Records to process:
════════════════

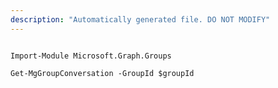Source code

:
 ```yaml
---
description: "Automatically generated file. DO NOT MODIFY"
---
```


```powershellv2

Import-Module Microsoft.Graph.Groups

Get-MgGroupConversation -GroupId $groupId

```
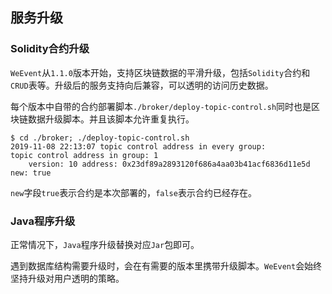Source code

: ## 服务升级

### Solidity合约升级

`WeEvent`从`1.1.0`版本开始，支持区块链数据的平滑升级，包括`Solidity`合约和`CRUD`表等。升级后的服务支持向后兼容，可以透明的访问历史数据。

每个版本中自带的合约部署脚本`./broker/deploy-topic-control.sh`同时也是区块链数据升级脚本。并且该脚本允许重复执行。

```shell
$ cd ./broker; ./deploy-topic-control.sh
2019-11-08 22:13:07 topic control address in every group:
topic control address in group: 1
	version: 10	address: 0x23df89a2893120f686a4aa03b41acf6836d11e5d	new: true
```

`new`字段`true`表示合约是本次部署的，`false`表示合约已经存在。  

### Java程序升级

正常情况下，`Java`程序升级替换对应`Jar`包即可。

遇到数据库结构需要升级时，会在有需要的版本里携带升级脚本。`WeEvent`会始终坚持升级对用户透明的策略。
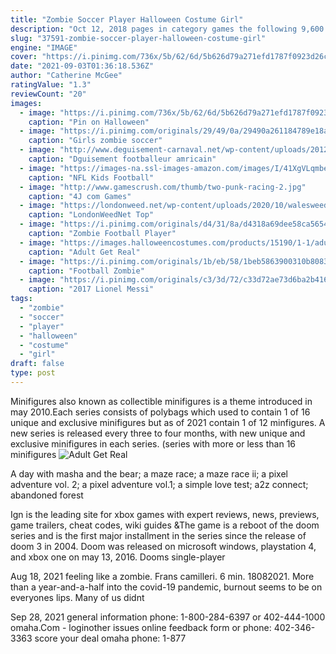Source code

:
 ```yaml
---
title: "Zombie Soccer Player Halloween Costume Girl"
description: "Oct 12, 2018 pages in category games the following 9,600 pages are in this category, out of 45,756 total. (previous"
slug: "37591-zombie-soccer-player-halloween-costume-girl"
engine: "IMAGE"
cover: "https://i.pinimg.com/736x/5b/62/6d/5b626d79a271efd1787f0923d26c7692.jpg"
date: "2021-09-03T01:36:18.536Z"
author: "Catherine McGee"
ratingValue: "1.3"
reviewCount: "20"
images:
  - image: "https://i.pinimg.com/736x/5b/62/6d/5b626d79a271efd1787f0923d26c7692.jpg"
    caption: "Pin on Halloween"
  - image: "https://i.pinimg.com/originals/29/49/0a/29490a261184789e18afa76fa2a58223.png"
    caption: "Girls zombie soccer"
  - image: "http://www.deguisement-carnaval.net/wp-content/uploads/2012/04/déguisement-footballeur-américain-et-pom-pom-girl-zombies.jpg"
    caption: "Dguisement footballeur amricain"
  - image: "https://images-na.ssl-images-amazon.com/images/I/41XgVLqmbeL.jpg"
    caption: "NFL Kids Football"
  - image: "http://www.gamescrush.com/thumb/two-punk-racing-2.jpg"
    caption: "4J com Games"
  - image: "https://londonweed.net/wp-content/uploads/2020/10/walesweed-1200x675.jpg"
    caption: "LondonWeedNet Top"
  - image: "https://i.pinimg.com/originals/d4/31/8a/d4318a69dee58ca56543cbd337d7d3b2.jpg"
    caption: "Zombie Football Player"
  - image: "https://images.halloweencostumes.com/products/15190/1-1/adult-get-real-soccer-costume.jpg"
    caption: "Adult Get Real"
  - image: "https://i.pinimg.com/originals/1b/eb/58/1beb5863900310b8083bc42680b42c8d.jpg"
    caption: "Football Zombie"
  - image: "https://i.pinimg.com/originals/c3/3d/72/c33d72ae73d6ba2b416799dd2c4f5476.jpg"
    caption: "2017 Lionel Messi"
tags:
  - "zombie"
  - "soccer"
  - "player"
  - "halloween"
  - "costume"
  - "girl"
draft: false
type: post
---
```


Minifigures also known as collectible minifigures is a theme introduced in may 2010.Each series consists of polybags which used to contain 1 of 16 unique and exclusive minifigures but as of 2021 contain 1 of 12 minfigures. A new series is released every three to four months, with new unique and exclusive minifigures in each series. (series with more or less than 16 minifigures
![Adult Get Real](https://images.halloweencostumes.com/products/15190/1-1/adult-get-real-soccer-costume.jpg "Adult Get Real")

A day with masha and the bear; a maze race; a maze race ii; a pixel adventure  vol. 2; a pixel adventure vol.1; a simple love test; a2z connect; abandoned forest
<!--inArticleAds-->

<!--galleryOne-->

Ign is the leading site for xbox games with expert reviews, news, previews, game trailers, cheat codes, wiki guides &The game is a reboot of the doom series and is the first major installment in the series since the release of doom 3 in 2004. Doom was released on microsoft windows, playstation 4, and xbox one on may 13, 2016. Dooms single-player
<!--inArticleAds-->

<!--galleryTwo-->

Aug 18, 2021 feeling like a zombie. Frans camilleri. 6 min. 18082021. More than a year-and-a-half into the covid-19 pandemic, burnout seems to be on everyones lips. Many of us didnt
<!--galleryThree-->

Sep 28, 2021 general information phone: 1-800-284-6397 or 402-444-1000 omaha.Com - loginother issues online feedback form or phone: 402-346-3363 score your deal omaha phone: 1-877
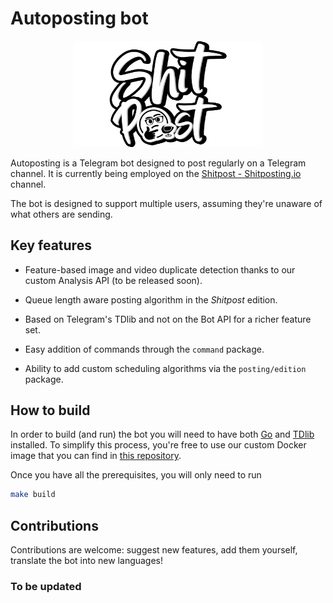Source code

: # Autoposting bot

<p align="center"> 
   <img src="shitpost.png" width="60%">
</p>

Autoposting is a Telegram bot designed to post regularly on a Telegram channel. It is currently being employed on the [Shitpost - Shitposting.io](https://t.me/shitpost) channel.

The bot is designed to support multiple users, assuming they're unaware of what others are sending.

## Key features

- Feature-based image and video duplicate detection thanks to our custom Analysis API (to be released soon).

- Queue length aware posting algorithm in the _Shitpost_ edition.

- Based on Telegram's TDlib and not on the Bot API for a richer feature set.

- Easy addition of commands through the `command` package.

- Ability to add custom scheduling algorithms via the `posting/edition` package.

## How to build

In order to build (and run) the bot you will need to have both [Go](https://golang.org/dl/) and [TDlib](https://tdlib.github.io/td/build.html) installed. To simplify this process, you're free to use our custom Docker image that you can find in [this repository](https://github.com/shitpostingio/golang).

Once you have all the prerequisites, you will only need to run

```bash
make build
```

## Contributions

Contributions are welcome: suggest new features, add them yourself, translate the bot into new languages!

### To be updated
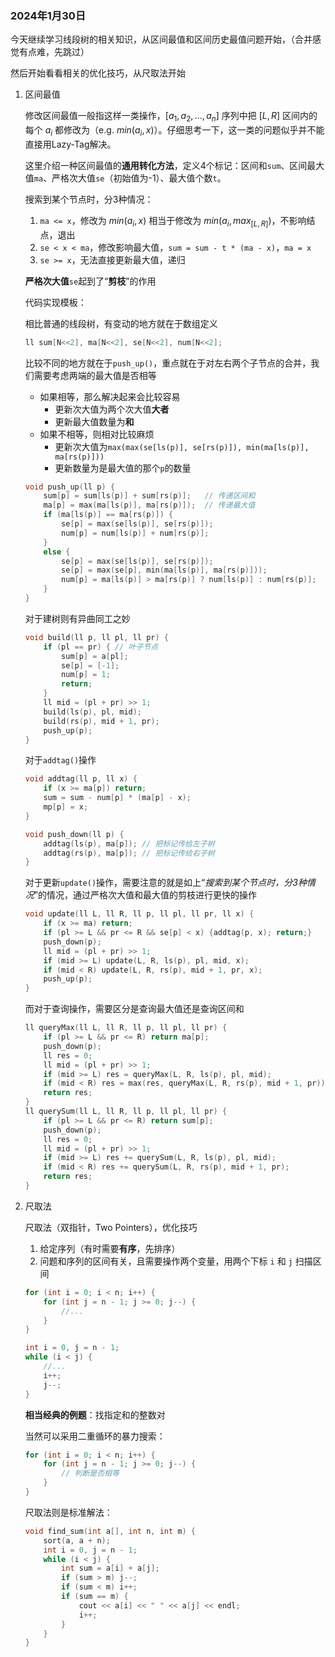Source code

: ### 2024年1月30日

今天继续学习线段树的相关知识，从区间最值和区间历史最值问题开始，（合并感觉有点难，先跳过）

然后开始看看相关的优化技巧，从尺取法开始

1. 区间最值

   修改区间最值一般指这样一类操作，$[a_1, a_2, ..., a_n]$ 序列中把 $[L, R]$ 区间内的每个 $a_i$ 都修改为（e.g. $min(a_i, x)$）。仔细思考一下，这一类的问题似乎并不能直接用Lazy-Tag解决。

   这里介绍一种区间最值的**通用转化方法**，定义4个标记：区间和`sum`、区间最大值`ma`、严格次大值`se`（初始值为-1）、最大值个数`t`。

   搜索到某个节点时，分3种情况：

   1. `ma <= x`，修改为 $min(a_i, x)$ 相当于修改为 $min(a_i, max_{[L,R]})$，不影响结点，退出
   2. `se < x < ma`，修改影响最大值，`sum = sum - t * (ma - x)`，`ma = x`
   3. `se >= x`，无法直接更新最大值，递归

   **严格次大值**`se`起到了“**剪枝**”的作用

   代码实现模板：

   相比普通的线段树，有变动的地方就在于数组定义

   ```c++
   ll sum[N<<2], ma[N<<2], se[N<<2], num[N<<2];
   ```

   比较不同的地方就在于`push_up()`，重点就在于对左右两个子节点的合并，我们需要考虑两端的最大值是否相等

   - 如果相等，那么解决起来会比较容易
     - 更新次大值为两个次大值**大者**
     - 更新最大值数量为**和**
   - 如果不相等，则相对比较麻烦
     - 更新次大值为`max(max(se[ls(p)], se[rs(p)]), min(ma[ls(p)], ma[rs(p)]))`
     - 更新数量为是最大值的那个`p`的数量

   ```c++
   void push_up(ll p) {
       sum[p] = sum[ls(p)] + sum[rs(p)];   // 传递区间和
       ma[p] = max(ma[ls(p)], ma[rs(p)]);  // 传递最大值
       if (ma[ls(p)] == ma[rs(p)]) {
           se[p] = max(se[ls(p)], se[rs(p)]);
           num[p] = num[ls(p)] + num[rs(p)];
       }
       else {
           se[p] = max(se[ls(p)], se[rs(p)]);
           se[p] = max(se[p], min(ma[ls(p)], ma[rs(p)]));
           num[p] = ma[ls(p)] > ma[rs(p)] ? num[ls(p)] : num[rs(p)];
       }
   }
   ```

   对于建树则有异曲同工之妙

   ```c++
   void build(ll p, ll pl, ll pr) {
       if (pl == pr) { // 叶子节点
           sum[p] = a[pl];
           se[p] = [-1];
           num[p] = 1;
           return;
       }
       ll mid = (pl + pr) >> 1;
       build(ls(p), pl, mid);
       build(rs(p), mid + 1, pr);
       push_up(p);
   }
   ```

   对于`addtag()`操作

   ```c++
   void addtag(ll p, ll x) {
       if (x >= ma[p]) return;
       sum = sum - num[p] * (ma[p] - x);
       mp[p] = x;
   } 
   ```

   

   ```c++
   void push_down(ll p) {
       addtag(ls(p), ma[p]); // 把标记传给左子树
       addtag(rs(p), ma[p]); // 把标记传给右子树
   }
   ```

   对于更新`update()`操作，需要注意的就是如上“*搜索到某个节点时，分3种情况*”的情况，通过严格次大值和最大值的剪枝进行更快的操作

   ```c++
   void update(ll L, ll R, ll p, ll pl, ll pr, ll x) {
       if (x >= ma) return;
       if (pl >= L && pr <= R && se[p] < x) {addtag(p, x); return;}
       push_down(p);
       ll mid = (pl + pr) >> 1;
       if (mid >= L) update(L, R, ls(p), pl, mid, x);
       if (mid < R) update(L, R, rs(p), mid + 1, pr, x);
       push_up(p);
   }
   ```

   而对于查询操作，需要区分是查询最大值还是查询区间和

   ```c++
   ll queryMax(ll L, ll R, ll p, ll pl, ll pr) {
       if (pl >= L && pr <= R) return ma[p];
       push_down(p);
       ll res = 0;
       ll mid = (pl + pr) >> 1;
       if (mid >= L) res = queryMax(L, R, ls(p), pl, mid);
       if (mid < R) res = max(res, queryMax(L, R, rs(p), mid + 1, pr));
       return res;
   }
   ll querySum(ll L, ll R, ll p, ll pl, ll pr) {
       if (pl >= L && pr <= R) return sum[p];
       push_down(p);
       ll res = 0;
       ll mid = (pl + pr) >> 1;
       if (mid >= L) res += querySum(L, R, ls(p), pl, mid);
       if (mid < R) res += querySum(L, R, rs(p), mid + 1, pr);
       return res;
   }
   ```

2. 尺取法

   尺取法（双指针，Two Pointers），优化技巧

   1. 给定序列（有时需要**有序**，先排序）
   2. 问题和序列的区间有关，且需要操作两个变量，用两个下标 `i` 和 `j` 扫描区间

   ```c++
   for (int i = 0; i < n; i++) {
       for (int j = n - 1; j >= 0; j--) {
           //...
       }
   }
   ```

   ```c++
   int i = 0, j = n - 1;
   while (i < j) {
       //...
       i++;
       j--;
   }
   ```

   **相当经典的例题**：找指定和的整数对

   当然可以采用二重循环的暴力搜索：

   ```c++
   for (int i = 0; i < n; i++) {
       for (int j = n - 1; j >= 0; j--) {
           // 判断是否相等
       }
   }
   ```

   尺取法则是标准解法：

   ```c++
   void find_sum(int a[], int n, int m) {
       sort(a, a + n);
       int i = 0, j = n - 1;
       while (i < j) {
           int sum = a[i] + a[j];
           if (sum > m) j--;
           if (sum < m) i++;
           if (sum == m) {
               cout << a[i] << " " << a[j] << endl;
               i++;
           }
       }
   }
   ```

════════════════

What you should do:
Copy out every line of the data where the word "footballeur" occurs.

Solution to the exercise:
  - image: "http://www.deguisement-carnaval.net/wp-content/uploads/2012/04/déguisement-footballeur-américain-et-pom-pom-girl-zombies.jpg"
    caption: "Dguisement footballeur amricain"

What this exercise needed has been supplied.